San Francisco
CNN
—
As the first female chef in the United States to earn three Michelin stars, Dominique Crenn has secured her place among the greats of the culinary world.
Even with all her accomplishments, recognition isn’t what she values the most.
“I want to be remembered as a human that gave back,” she said.
And she has done just that, transforming one of her restaurants into a community kitchen during the Covid pandemic, developing an initiative to help farmers in Haiti, and taking a stance against factory farming.
But her journey to this point has been anything but easy.
In a deeply personal conversation with CNN’s Kyung Lah, Crenn opened up about the grief she experienced after losing her mother, her own fight with cancer, and the powerful lessons she learned from both.
Born just outside of Paris in 1965, Crenn was adopted as a baby by a politician father and a mother who worked in finance.
Both of her parents were from Brittany, a region on France’s Atlantic coast. Crenn spent much of her childhood by the sea, where she says she developed a deep connection to nature, tradition, the Breton people and landscape. This region continues to shape the way she honors tradition through her cooking.
Despite her culinary accolades, she never planned to become a chef.
After earning a degree in economics and international business in Paris, her dream was to become a photographer. But the bureaucracy in France felt too confining for the kind of freedom she was searching for.
Her father knew someone in San Francisco, so she decided to take a chance and moved there.
She arrived with no job, no plan, and no clear direction — just a feeling that she needed something different. “I was taken by the beauty of San Francisco,” she said. “The freedom of it and the community that really accepted me.”

A platform for others
She had always loved to cook — alongside her mother and grandmother, and through the influence of her father’s best friend, a food critic. “I loved the artistry of it, the emotion,” Crenn recalled.

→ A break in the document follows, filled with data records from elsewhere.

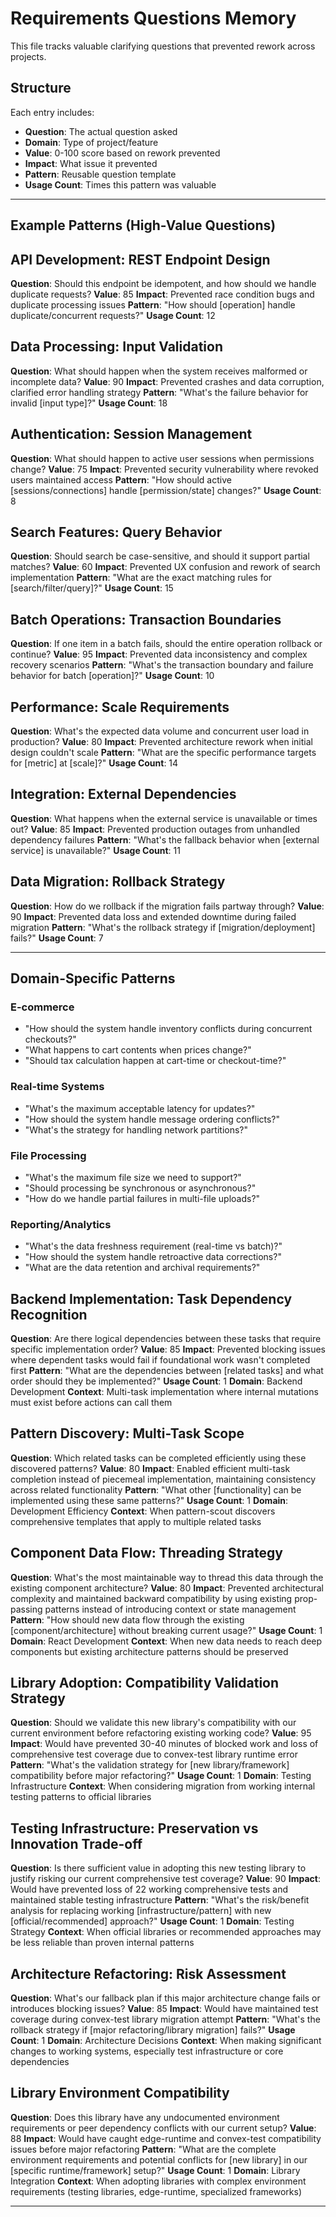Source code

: # Requirements Questions Memory

This file tracks valuable clarifying questions that prevented rework across projects.

## Structure

Each entry includes:
- **Question**: The actual question asked
- **Domain**: Type of project/feature
- **Value**: 0-100 score based on rework prevented
- **Impact**: What issue it prevented
- **Pattern**: Reusable question template
- **Usage Count**: Times this pattern was valuable

---

## Example Patterns (High-Value Questions)

## API Development: REST Endpoint Design
**Question**: Should this endpoint be idempotent, and how should we handle duplicate requests?
**Value**: 85
**Impact**: Prevented race condition bugs and duplicate processing issues
**Pattern**: "How should [operation] handle duplicate/concurrent requests?"
**Usage Count**: 12

## Data Processing: Input Validation
**Question**: What should happen when the system receives malformed or incomplete data?
**Value**: 90
**Impact**: Prevented crashes and data corruption, clarified error handling strategy
**Pattern**: "What's the failure behavior for invalid [input type]?"
**Usage Count**: 18

## Authentication: Session Management
**Question**: What should happen to active user sessions when permissions change?
**Value**: 75
**Impact**: Prevented security vulnerability where revoked users maintained access
**Pattern**: "How should active [sessions/connections] handle [permission/state] changes?"
**Usage Count**: 8

## Search Features: Query Behavior
**Question**: Should search be case-sensitive, and should it support partial matches?
**Value**: 60
**Impact**: Prevented UX confusion and rework of search implementation
**Pattern**: "What are the exact matching rules for [search/filter/query]?"
**Usage Count**: 15

## Batch Operations: Transaction Boundaries
**Question**: If one item in a batch fails, should the entire operation rollback or continue?
**Value**: 95
**Impact**: Prevented data inconsistency and complex recovery scenarios
**Pattern**: "What's the transaction boundary and failure behavior for batch [operation]?"
**Usage Count**: 10

## Performance: Scale Requirements
**Question**: What's the expected data volume and concurrent user load in production?
**Value**: 80
**Impact**: Prevented architecture rework when initial design couldn't scale
**Pattern**: "What are the specific performance targets for [metric] at [scale]?"
**Usage Count**: 14

## Integration: External Dependencies
**Question**: What happens when the external service is unavailable or times out?
**Value**: 85
**Impact**: Prevented production outages from unhandled dependency failures
**Pattern**: "What's the fallback behavior when [external service] is unavailable?"
**Usage Count**: 11

## Data Migration: Rollback Strategy
**Question**: How do we rollback if the migration fails partway through?
**Value**: 90
**Impact**: Prevented data loss and extended downtime during failed migration
**Pattern**: "What's the rollback strategy if [migration/deployment] fails?"
**Usage Count**: 7

---

## Domain-Specific Patterns

### E-commerce
- "How should the system handle inventory conflicts during concurrent checkouts?"
- "What happens to cart contents when prices change?"
- "Should tax calculation happen at cart-time or checkout-time?"

### Real-time Systems
- "What's the maximum acceptable latency for updates?"
- "How should the system handle message ordering conflicts?"
- "What's the strategy for handling network partitions?"

### File Processing
- "What's the maximum file size we need to support?"
- "Should processing be synchronous or asynchronous?"
- "How do we handle partial failures in multi-file uploads?"

### Reporting/Analytics
- "What's the data freshness requirement (real-time vs batch)?"
- "How should the system handle retroactive data corrections?"
- "What are the data retention and archival requirements?"

## Backend Implementation: Task Dependency Recognition
**Question**: Are there logical dependencies between these tasks that require specific implementation order?
**Value**: 85
**Impact**: Prevented blocking issues where dependent tasks would fail if foundational work wasn't completed first
**Pattern**: "What are the dependencies between [related tasks] and what order should they be implemented?"
**Usage Count**: 1
**Domain**: Backend Development
**Context**: Multi-task implementation where internal mutations must exist before actions can call them

## Pattern Discovery: Multi-Task Scope
**Question**: Which related tasks can be completed efficiently using these discovered patterns?
**Value**: 80
**Impact**: Enabled efficient multi-task completion instead of piecemeal implementation, maintaining consistency across related functionality
**Pattern**: "What other [functionality] can be implemented using these same patterns?"
**Usage Count**: 1
**Domain**: Development Efficiency
**Context**: When pattern-scout discovers comprehensive templates that apply to multiple related tasks

## Component Data Flow: Threading Strategy  
**Question**: What's the most maintainable way to thread this data through the existing component architecture?
**Value**: 80
**Impact**: Prevented architectural complexity and maintained backward compatibility by using existing prop-passing patterns instead of introducing context or state management
**Pattern**: "How should new data flow through the existing [component/architecture] without breaking current usage?"
**Usage Count**: 1
**Domain**: React Development
**Context**: When new data needs to reach deep components but existing architecture patterns should be preserved

## Library Adoption: Compatibility Validation Strategy
**Question**: Should we validate this new library's compatibility with our current environment before refactoring existing working code?
**Value**: 95
**Impact**: Would have prevented 30-40 minutes of blocked work and loss of comprehensive test coverage due to convex-test library runtime error
**Pattern**: "What's the validation strategy for [new library/framework] compatibility before major refactoring?"
**Usage Count**: 1
**Domain**: Testing Infrastructure
**Context**: When considering migration from working internal testing patterns to official libraries

## Testing Infrastructure: Preservation vs Innovation Trade-off
**Question**: Is there sufficient value in adopting this new testing library to justify risking our current comprehensive test coverage?
**Value**: 90
**Impact**: Would have prevented loss of 22 working comprehensive tests and maintained stable testing infrastructure
**Pattern**: "What's the risk/benefit analysis for replacing working [infrastructure/pattern] with new [official/recommended] approach?"
**Usage Count**: 1
**Domain**: Testing Strategy
**Context**: When official libraries or recommended approaches may be less reliable than proven internal patterns

## Architecture Refactoring: Risk Assessment
**Question**: What's our fallback plan if this major architecture change fails or introduces blocking issues?
**Value**: 85
**Impact**: Would have maintained test coverage during convex-test library migration attempt
**Pattern**: "What's the rollback strategy if [major refactoring/library migration] fails?"
**Usage Count**: 1
**Domain**: Architecture Decisions
**Context**: When making significant changes to working systems, especially test infrastructure or core dependencies

## Library Environment Compatibility
**Question**: Does this library have any undocumented environment requirements or peer dependency conflicts with our current setup?
**Value**: 88
**Impact**: Would have caught edge-runtime and convex-test compatibility issues before major refactoring
**Pattern**: "What are the complete environment requirements and potential conflicts for [new library] in our [specific runtime/framework] setup?"
**Usage Count**: 1
**Domain**: Library Integration
**Context**: When adopting libraries with complex environment requirements (testing libraries, edge-runtime, specialized frameworks)

---

<!-- New question patterns will be added below this line as they prove valuable -->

“I’m French — I should cook,” she decided.
After working at Jeremiah Tower’s acclaimed California restaurant, Stars, Crenn was captivated. “From that I just had this vision. One day, I will open a place, with no walls. And I will fill it with creativity.”

Years later, in 2011, she opened the doors to her first restaurant: Atelier Crenn. By 2018, it had earned the coveted three Michelin stars, considered among the most prestigious honors in the culinary world.

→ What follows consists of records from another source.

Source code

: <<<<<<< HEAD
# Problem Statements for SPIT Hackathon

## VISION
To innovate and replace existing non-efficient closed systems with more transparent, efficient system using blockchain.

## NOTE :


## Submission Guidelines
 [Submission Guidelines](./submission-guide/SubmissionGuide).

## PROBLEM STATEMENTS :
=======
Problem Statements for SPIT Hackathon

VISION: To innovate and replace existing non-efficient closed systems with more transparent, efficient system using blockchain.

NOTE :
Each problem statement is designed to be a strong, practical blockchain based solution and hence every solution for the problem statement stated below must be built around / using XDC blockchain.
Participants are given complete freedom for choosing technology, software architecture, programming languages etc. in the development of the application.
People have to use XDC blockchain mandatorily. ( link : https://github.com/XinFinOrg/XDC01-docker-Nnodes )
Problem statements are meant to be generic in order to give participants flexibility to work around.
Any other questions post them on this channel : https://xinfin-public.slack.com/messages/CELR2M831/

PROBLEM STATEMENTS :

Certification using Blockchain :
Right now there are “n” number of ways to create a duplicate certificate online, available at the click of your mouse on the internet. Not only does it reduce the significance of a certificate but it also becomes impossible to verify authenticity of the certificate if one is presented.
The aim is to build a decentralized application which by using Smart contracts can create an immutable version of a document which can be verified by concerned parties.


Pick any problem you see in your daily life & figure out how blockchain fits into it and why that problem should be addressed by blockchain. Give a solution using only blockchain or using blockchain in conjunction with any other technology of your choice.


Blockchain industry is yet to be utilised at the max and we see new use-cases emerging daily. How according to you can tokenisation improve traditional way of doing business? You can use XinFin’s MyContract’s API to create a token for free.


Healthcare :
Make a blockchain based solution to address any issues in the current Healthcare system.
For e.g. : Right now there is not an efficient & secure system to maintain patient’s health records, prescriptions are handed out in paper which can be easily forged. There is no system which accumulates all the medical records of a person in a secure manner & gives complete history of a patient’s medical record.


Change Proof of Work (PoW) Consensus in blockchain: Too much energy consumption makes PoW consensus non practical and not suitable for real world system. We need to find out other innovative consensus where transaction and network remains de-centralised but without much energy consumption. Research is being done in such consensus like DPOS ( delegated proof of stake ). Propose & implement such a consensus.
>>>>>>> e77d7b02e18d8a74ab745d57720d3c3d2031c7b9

“The vision happened because I created a community of people around me that believed in it,” Crenn said. “And then when I had three stars, as the first female chef in the United States, I had to understand that those stars were not mine. They were a platform for others to have a voice.”
Just months after winning the three stars, her world was turned upside down in early 2019, when she was diagnosed with an aggressive form of breast cancer.

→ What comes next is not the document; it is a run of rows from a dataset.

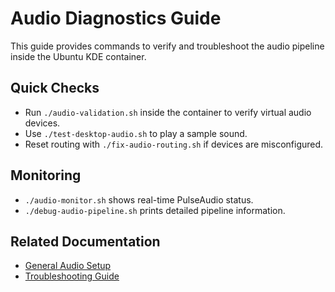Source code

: # Audio Diagnostics Guide

This guide provides commands to verify and troubleshoot the audio pipeline inside the Ubuntu KDE container.

## Quick Checks

- Run `./audio-validation.sh` inside the container to verify virtual audio devices.
- Use `./test-desktop-audio.sh` to play a sample sound.
- Reset routing with `./fix-audio-routing.sh` if devices are misconfigured.

## Monitoring

- `./audio-monitor.sh` shows real-time PulseAudio status.
- `./debug-audio-pipeline.sh` prints detailed pipeline information.

## Related Documentation

- [General Audio Setup](README_AUDIO.md)
- [Troubleshooting Guide](TROUBLESHOOTING.md)
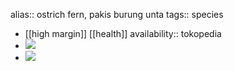 alias:: ostrich fern, pakis burung unta
tags:: species

- [[high margin]] [[health]]
  availability:: tokopedia
- ![](https://peach-geographical-bat-397.mypinata.cloud/ipfs/QmdyYzRJT9kmuVAVKEE1ZkK51Mci2LYr7bVHy66WfVn2ya)
- ![](https://peach-geographical-bat-397.mypinata.cloud/ipfs/Qmbc18y5jASeaBc8zWd1decw3T11r1STt39Rdpjf8NwTnn)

“I had to shift to a mindset of positivity and resilience,” said Crenn, whose twin daughters were aged four at the time. “There is no plan B. You have to keep going,” she told CNN.
‘Remember that you can cry’
After 16 rounds of chemotherapy, Crenn was declared cancer-free at the end of 2020.
She would face more adversity when her mother died a few years later.
“Before my mom passed away, I was sitting with her in the hospital. She took my hand and said: ‘Remember that you can cry, but let your tears be tears of joy. Remember, I will always be with you.’”

Dominique Crenn preserves her mother’s memory through her food — including the menus at Atelier Crenn, which arrive in the form of a poem. The latest is a tribute to her mother, each line and dish a reflection of love and loss.
“I’ve been in a state of grieving for the last two years,” said Crenn. “This menu was a celebration of the passing of my mom … saying goodbye to someone who anchored me all my life. She was the one who gave me love, who welcomed me into a new life after I was adopted. She guided me as a woman through this life.”
“We have to honor our parents,” added Crenn. “We have to honor our grandparents, our ancestors because they are the reason why we’re here and who we are today.”
The soul of food
After turning 60 earlier this year, Crenn sees 2025 as a year of transformation.
“When you go through cancer, you experience a kind of rebirth. This is a year of finding yourself,” she said. “And I’m proud of myself.”
She is excited to continue her journey and surround herself with inspiring people. At the heart of that evolution is her deep belief in the beauty of humanity and the irreplaceable soul of food.
“Food can’t be replaced by AI,” she told CNN. “It holds the knowledge of our ancestors. You learn so much through food — through your grandmother’s cooking, through the stories she used to tell. We have to keep food alive. And that also means valuing the farmers, the winemakers. None of this should be taken for granted.”